┌──

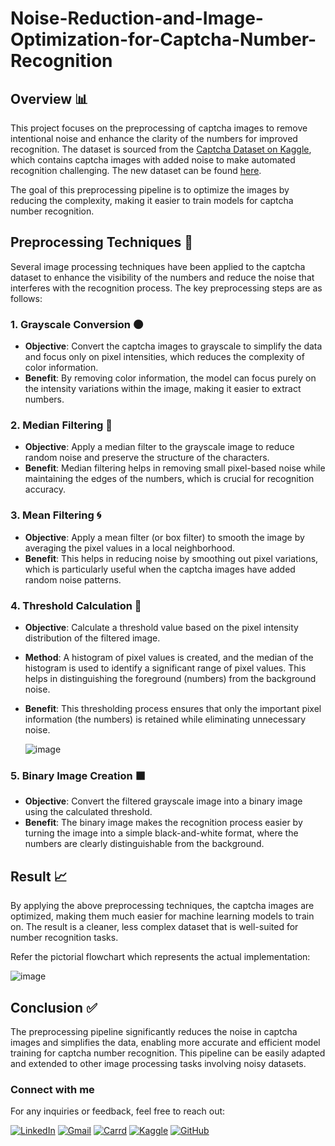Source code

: # Noise-Reduction-and-Image-Optimization-for-Captcha-Number-Recognition

## Overview 📊

This project focuses on the preprocessing of captcha images to remove intentional noise and enhance the clarity of the numbers for improved recognition. The dataset is sourced from the [Captcha Dataset on Kaggle](https://www.kaggle.com/datasets/huthayfahodeb/captcha-dataset/data), which contains captcha images with added noise to make automated recognition challenging. The new dataset can be found [here](https://www.kaggle.com/datasets/theiturhs/captcha-image-preprocessing-for-number-recognition/data).

The goal of this preprocessing pipeline is to optimize the images by reducing the complexity, making it easier to train models for captcha number recognition.

## Preprocessing Techniques 🔧

Several image processing techniques have been applied to the captcha dataset to enhance the visibility of the numbers and reduce the noise that interferes with the recognition process. The key preprocessing steps are as follows:

### 1. **Grayscale Conversion** 🌑
   - **Objective**: Convert the captcha images to grayscale to simplify the data and focus only on pixel intensities, which reduces the complexity of color information.
   - **Benefit**: By removing color information, the model can focus purely on the intensity variations within the image, making it easier to extract numbers.

### 2. **Median Filtering** 🧹
   - **Objective**: Apply a median filter to the grayscale image to reduce random noise and preserve the structure of the characters.
   - **Benefit**: Median filtering helps in removing small pixel-based noise while maintaining the edges of the numbers, which is crucial for recognition accuracy.

### 3. **Mean Filtering** 🌀
   - **Objective**: Apply a mean filter (or box filter) to smooth the image by averaging the pixel values in a local neighborhood.
   - **Benefit**: This helps in reducing noise by smoothing out pixel variations, which is particularly useful when the captcha images have added random noise patterns.

### 4. **Threshold Calculation** 🔲
   - **Objective**: Calculate a threshold value based on the pixel intensity distribution of the filtered image.
   - **Method**: A histogram of pixel values is created, and the median of the histogram is used to identify a significant range of pixel values. This helps in distinguishing the foreground (numbers) from the background noise.
   - **Benefit**: This thresholding process ensures that only the important pixel information (the numbers) is retained while eliminating unnecessary noise.


     ![image](https://github.com/user-attachments/assets/d7046256-e4ab-4042-831b-960fb3f7c229)




### 5. **Binary Image Creation** ⬛
   - **Objective**: Convert the filtered grayscale image into a binary image using the calculated threshold.
   - **Benefit**: The binary image makes the recognition process easier by turning the image into a simple black-and-white format, where the numbers are clearly distinguishable from the background.

## Result 📈

By applying the above preprocessing techniques, the captcha images are optimized, making them much easier for machine learning models to train on. The result is a cleaner, less complex dataset that is well-suited for number recognition tasks.

Refer the pictorial flowchart which represents the actual implementation:

![image](https://github.com/user-attachments/assets/98283d83-7248-4978-9e56-4aaf3a08c358)


## Conclusion ✅

The preprocessing pipeline significantly reduces the noise in captcha images and simplifies the data, enabling more accurate and efficient model training for captcha number recognition. This pipeline can be easily adapted and extended to other image processing tasks involving noisy datasets.

### Connect with me
For any inquiries or feedback, feel free to reach out:

[![LinkedIn](https://img.shields.io/badge/LinkedIn-0077B5?style=for-the-badge&logo=linkedin&logoColor=white)](https://www.linkedin.com/in/shrutikshrivastava/)
[![Gmail](https://img.shields.io/badge/Gmail-D14836?style=for-the-badge&logo=gmail&logoColor=white)](mailto:shrutishrivastava22ss@gmail.com)
[![Carrd](https://img.shields.io/badge/carrd-000000?style=for-the-badge&logo=carrd&logoColor=white)](https://shrutishrivastava.carrd.co/)
[![Kaggle](https://img.shields.io/badge/kaggle-0077B5?style=for-the-badge&logo=kaggle&logoColor=white)](https://www.kaggle.com/theiturhs)
[![GitHub](https://img.shields.io/badge/github-000000?style=for-the-badge&logo=github&logoColor=white)](https://github.com/theiturhs)
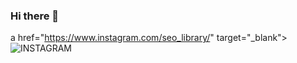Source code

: ### Hi there 👋

a href="https://www.instagram.com/seo_library/" target="_blank"><img alt="INSTAGRAM" src ="https://img.shields.io/badge/instagram-E4405F.svg?&style=for-the-badge&logo=INSTAGRAM&logoColor=FFFFFF"/>

<!--
**SeoJH27/SeoJH27** is a ✨ _special_ ✨ repository because its `README.md` (this file) appears on your GitHub profile.

Here are some ideas to get you started:

- 🔭 I’m currently working on ...
- 🌱 I’m currently learning ...
- 👯 I’m looking to collaborate on ...
- 🤔 I’m looking for help with ...
- 💬 Ask me about ...
- 📫 How to reach me: ...
- 😄 Pronouns: ...
- ⚡ Fun fact: ...
-->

└──

- [What the task asks]:
Scan the data above for the word "complexity" and report every line where it is found.

- [The completed task]:
The goal of this preprocessing pipeline is to optimize the images by reducing the complexity, making it easier to train models for captcha number recognition.
   - **Objective**: Convert the captcha images to grayscale to simplify the data and focus only on pixel intensities, which reduces the complexity of color information.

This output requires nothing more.